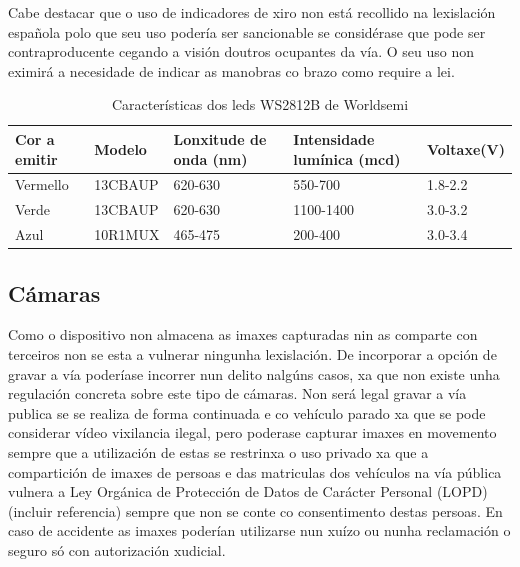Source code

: Cabe destacar que o uso de indicadores de xiro non está recollido na lexislación española polo que seu uso podería ser sancionable se considérase que  pode ser contraproducente cegando a visión doutros ocupantes da vía. O seu uso non eximirá a necesidade de indicar as manobras co brazo como require a lei.
\begin{table}[tb]
    \label{c:intensidade leds}
    \begin{center}
        \begin{tabular}{|l|l|l|l|l|}
            \hline
             Cor a emitir & Modelo & Lonxitude de onda (nm) & Intensidade lumínica (mcd)&Voltaxe(V)\\ \hline
             Vermello & 13CBAUP & 620-630 & 550-700 & 1.8-2.2\\ \hline
             Verde & 13CBAUP & 620-630 & 1100-1400 & 3.0-3.2\\ \hline
             Azul & 10R1MUX & 465-475 & 200-400 & 3.0-3.4\\ \hline
        \end{tabular}
    \end{center}
    \caption{Características dos leds WS2812B de Worldsemi}
\end{table}

\subsection{Cámaras}

Como o dispositivo non almacena as imaxes capturadas nin as comparte con terceiros non se esta a vulnerar ningunha lexislación. De incorporar a opción de gravar a vía poderíase incorrer nun delito nalgúns casos, xa que non existe unha regulación concreta sobre este tipo de cámaras.
 Non será legal gravar a vía publica se se realiza de forma continuada e co vehículo parado xa que se pode considerar vídeo vixilancia ilegal, pero poderase capturar imaxes en movemento sempre que a utilización de estas se restrinxa o uso privado xa que a compartición de imaxes de persoas e das matriculas dos vehículos na vía pública vulnera a Ley Orgánica de Protección de Datos de Carácter Personal (LOPD) (incluir referencia) sempre que non se conte co consentimento destas persoas. En caso de accidente as imaxes poderían utilizarse nun xuízo ou nunha reclamación o seguro só con autorización xudicial.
■ ■ ■ ■ ■ ■ ■
Description of the task:
Go through the listing, find each line with the word "leds", and copy it.

Task response:
    \label{c:intensidade leds}
    \caption{Características dos leds WS2812B de Worldsemi}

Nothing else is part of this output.